Pode-se dizer que essa situação alcançou seu ápice nesses últimos dois anos!

Em relação aos estudantes, há atrasos sistemáticos no pagamento de bolsas (e não se pode desprezar que a UERJ foi a primeira instituição a contar com o sistema de quotas, que hoje abrange mais de 40% dos alunos dessa instituição), o único restaurante universitário encontra-se fechado e não há passe-livre para o transporte.

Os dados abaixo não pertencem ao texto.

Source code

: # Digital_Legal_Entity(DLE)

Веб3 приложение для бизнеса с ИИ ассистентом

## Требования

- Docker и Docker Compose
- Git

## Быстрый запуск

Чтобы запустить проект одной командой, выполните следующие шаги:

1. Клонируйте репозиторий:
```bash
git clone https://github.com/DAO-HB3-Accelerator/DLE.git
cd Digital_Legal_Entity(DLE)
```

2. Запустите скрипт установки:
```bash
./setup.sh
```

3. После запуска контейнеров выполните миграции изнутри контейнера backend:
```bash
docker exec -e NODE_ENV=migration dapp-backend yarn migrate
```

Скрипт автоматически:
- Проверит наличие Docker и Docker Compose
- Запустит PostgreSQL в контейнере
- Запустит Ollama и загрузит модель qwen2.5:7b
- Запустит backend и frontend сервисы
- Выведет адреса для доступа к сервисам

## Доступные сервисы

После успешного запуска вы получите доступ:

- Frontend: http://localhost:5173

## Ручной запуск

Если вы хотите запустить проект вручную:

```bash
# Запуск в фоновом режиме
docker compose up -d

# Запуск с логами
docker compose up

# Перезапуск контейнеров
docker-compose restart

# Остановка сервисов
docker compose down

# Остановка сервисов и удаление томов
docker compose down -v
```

Em relação aos trabalhadores, deve-se reafirmar, preliminarmente, que a UERJ tem seu funcionamento garantido (nem sempre!) por diferentes “contratos” de trabalho:

Encontramos trabalhadores terceirizados e prestadores de serviços (principalmente nas áreas de limpeza, manutenção, segurança, no restaurante universitário e cantinas). Esses trabalhadores atuam em péssimas condições de trabalho, além de sofrerem atrasos salariais recorrentes, ao sabor dos repasses dos governos do Estado. Desde 2015, essa situação agravou-se e, em junho deste ano, chegou-se ao absurdo: cerca de 500 funcionários da Construir (empresa que efetuava a limpeza da universidade) foram demitidos, sem o pagamento dos salários atrasados e sem o cumprimento dos demais direitos trabalhistas!!!

Há vários profissionais técnico-administrativos que recebem bolsas (também atrasadas), sob o pretexto de estarem complementando sua formação. Há também professores “substitutos” que têm sobrevivido anos e anos sem garantias contratuais e trabalhistas e, atualmente, sem pagamento desde novembro de 2015.

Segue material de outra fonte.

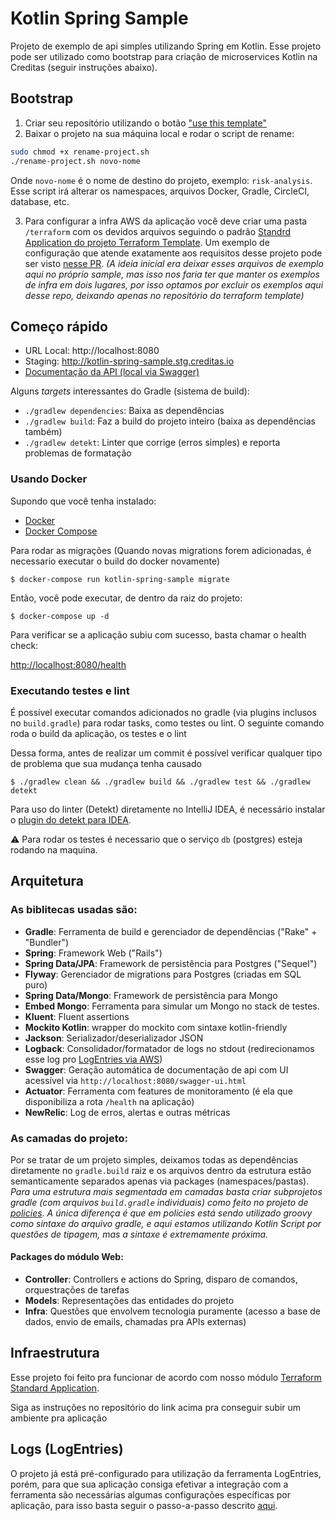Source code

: # Kotlin Spring Sample

Projeto de exemplo de api simples utilizando Spring em Kotlin. Esse projeto pode ser utilizado como bootstrap para criação de microservices Kotlin na Creditas (seguir instruções abaixo). 

## Bootstrap

1. Criar seu repositório utilizando o botão ["use this template"](https://github.com/Creditas/kotlin-spring-sample/generate) 
2. Baixar o projeto na sua máquina local e rodar o script de rename:

```sh
sudo chmod +x rename-project.sh
./rename-project.sh novo-nome
```

Onde `novo-nome` é o nome de destino do projeto, exemplo: `risk-analysis`. Esse script irá alterar os namespaces, arquivos Docker, Gradle, CircleCI, database, etc.

3. Para configurar a infra AWS da aplicação você deve criar uma pasta `/terraform` com os devidos arquivos seguindo o padrão [Standrd Application do projeto Terraform Template](https://github.com/Creditas/terraform-template/tree/master/standard_application). Um exemplo de configuração que atende exatamente aos requisitos desse projeto pode ser visto [nesse PR](https://github.com/Creditas/kotlin-spring-sample/pull/41/files). *(A ideia inicial era deixar esses arquivos de exemplo aqui no próprio sample, mas isso nos faria ter que manter os exemplos de infra em dois lugares, por isso optamos por excluir os exemplos aqui desse repo, deixando apenas no repositório do terraform template)*

## Começo rápido

* URL Local: http://localhost:8080
* Staging: http://kotlin-spring-sample.stg.creditas.io
* [Documentação da API (local via Swagger)](http://localhost:8080/swagger-ui.html)

Alguns *targets* interessantes do Gradle (sistema de build):

* `./gradlew dependencies`: Baixa as dependências
* `./gradlew build`: Faz a build do projeto inteiro (baixa as dependências também)
* `./gradlew detekt`: Linter que corrige (erros simples) e reporta problemas de formatação 

### Usando Docker

Supondo que você tenha instalado:

* [Docker][]
* [Docker Compose][]

[Docker]: https://docs.docker.com/install/ "About Docker CE"
[Docker Compose]: https://docs.docker.com/compose/install/#install-compose "Install Docker Compose"

Para rodar as migrações (Quando novas migrations forem adicionadas, é necessario executar o build do docker novamente)

    $ docker-compose run kotlin-spring-sample migrate

Então, você pode executar, de dentro da raiz do projeto:

    $ docker-compose up -d

Para verificar se a aplicação subiu com sucesso, basta chamar o health check:

[http://localhost:8080/health](http://localhost:8080/health)

### Executando testes e lint

É possível executar comandos adicionados no gradle (via plugins inclusos no `build.gradle`) para rodar tasks, como testes ou lint. O seguinte comando roda o build da aplicação, os testes e o lint

Dessa forma, antes de realizar um commit é possível verificar qualquer tipo de problema que sua mudança tenha causado

`$ ./gradlew clean && ./gradlew build && ./gradlew test && ./gradlew detekt`

Para uso do linter (Detekt) diretamente no IntelliJ IDEA, é necessário instalar o [plugin do detekt para IDEA](https://plugins.jetbrains.com/plugin/10761-detekt).

:warning: Para rodar os testes é necessario que o serviço `db` (postgres) esteja rodando na maquina.

## Arquitetura

### As biblitecas usadas são:

* **Gradle**: Ferramenta de build e gerenciador de dependências ("Rake" + "Bundler")
* **Spring**: Framework Web ("Rails")
* **Spring Data/JPA**: Framework de persistência para Postgres ("Sequel")
* **Flyway**: Gerenciador de migrations para Postgres (criadas em SQL puro)
* **Spring Data/Mongo**: Framework de persistência para Mongo
* **Embed Mongo**: Ferramenta para simular um Mongo no stack de testes.
* **Kluent**: Fluent assertions
* **Mockito Kotlin**: wrapper do mockito com sintaxe kotlin-friendly
* **Jackson**: Serializador/deserializador JSON
* **Logback**: Consolidador/formatador de logs no stdout (redirecionamos esse log pro [LogEntries via AWS](https://stackoverflow.com/q/52040329/890890))
* **Swagger**: Geração automática de documentação de api com UI acessível via `http://localhost:8080/swagger-ui.html`
* **Actuator**: Ferramenta com features de monitoramento (é ela que disponibiliza a rota `/health` na aplicação)
* **NewRelic**: Log de erros, alertas e outras métricas

### As camadas do projeto:
Por se tratar de um projeto simples, deixamos todas as dependências diretamente no `gradle.build` raiz e os arquivos dentro da estrutura estão semanticamente separados apenas via packages (namespaces/pastas). *Para uma estrutura mais segmentada em camadas basta criar subprojetos gradle (com arquivos `build.gradle` individuais) como feito no projeto de [policies](https://github.com/creditas/policies). A única diferença é que em policies está sendo utilizado groovy como sintaxe do arquivo gradle, e aqui estamos utilizando Kotlin Script por questões de tipagem, mas a sintaxe é extremamente próxima.*

#### Packages do módulo Web:
* **Controller**: Controllers e actions do Spring, disparo de comandos, orquestrações de tarefas
* **Models**: Representações das entidades do projeto
* **Infra**: Questões que envolvem tecnologia puramente (acesso a base
  de dados, envio de emails, chamadas pra APIs externas)

## Infraestrutura

Esse projeto foi feito pra funcionar de acordo com nosso módulo [Terraform Standard Application](https://github.com/Creditas/terraform-applications).

Siga as instruções no repositório do link acima pra conseguir subir um ambiente pra aplicação

## Logs (LogEntries)

O projeto já está pré-configurado para utilização da ferramenta LogEntries, porém, para que sua aplicação consiga efetivar a integração com a ferramenta são necessárias algumas configurações específicas por aplicação, para isso basta seguir o passo-a-passo descrito [aqui](https://creditas.atlassian.net/wiki/spaces/PROC/pages/145358928/Configura+o+LogEntries+e+obten+o+de+Token).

Por fim, os chamados trabalhadores “de carreira” e concursados, cujos contratos com o Estado são estáveis, também vêm enfrentando condições de trabalho cada vez mais precarizadas e desestimuladoras. Para os professores, o último reajuste linear ocorreu em 2001 (Lei nº 3.649 de 20 de setembro de 2001). A partir dessa data, inúmeros movimentos organizados tiveram curso, incluindo três greves (2006, 2008 e 2012); todavia, tudo o que esses movimentos conseguiram foram algumas mudanças nas carreiras dos dois segmentos (docentes e técnicos), que acabaram conduzindo à quebra da isonomia, à fragmentação entre os trabalhadores, pondo dificuldades adicionais para a unificação de suas lutas.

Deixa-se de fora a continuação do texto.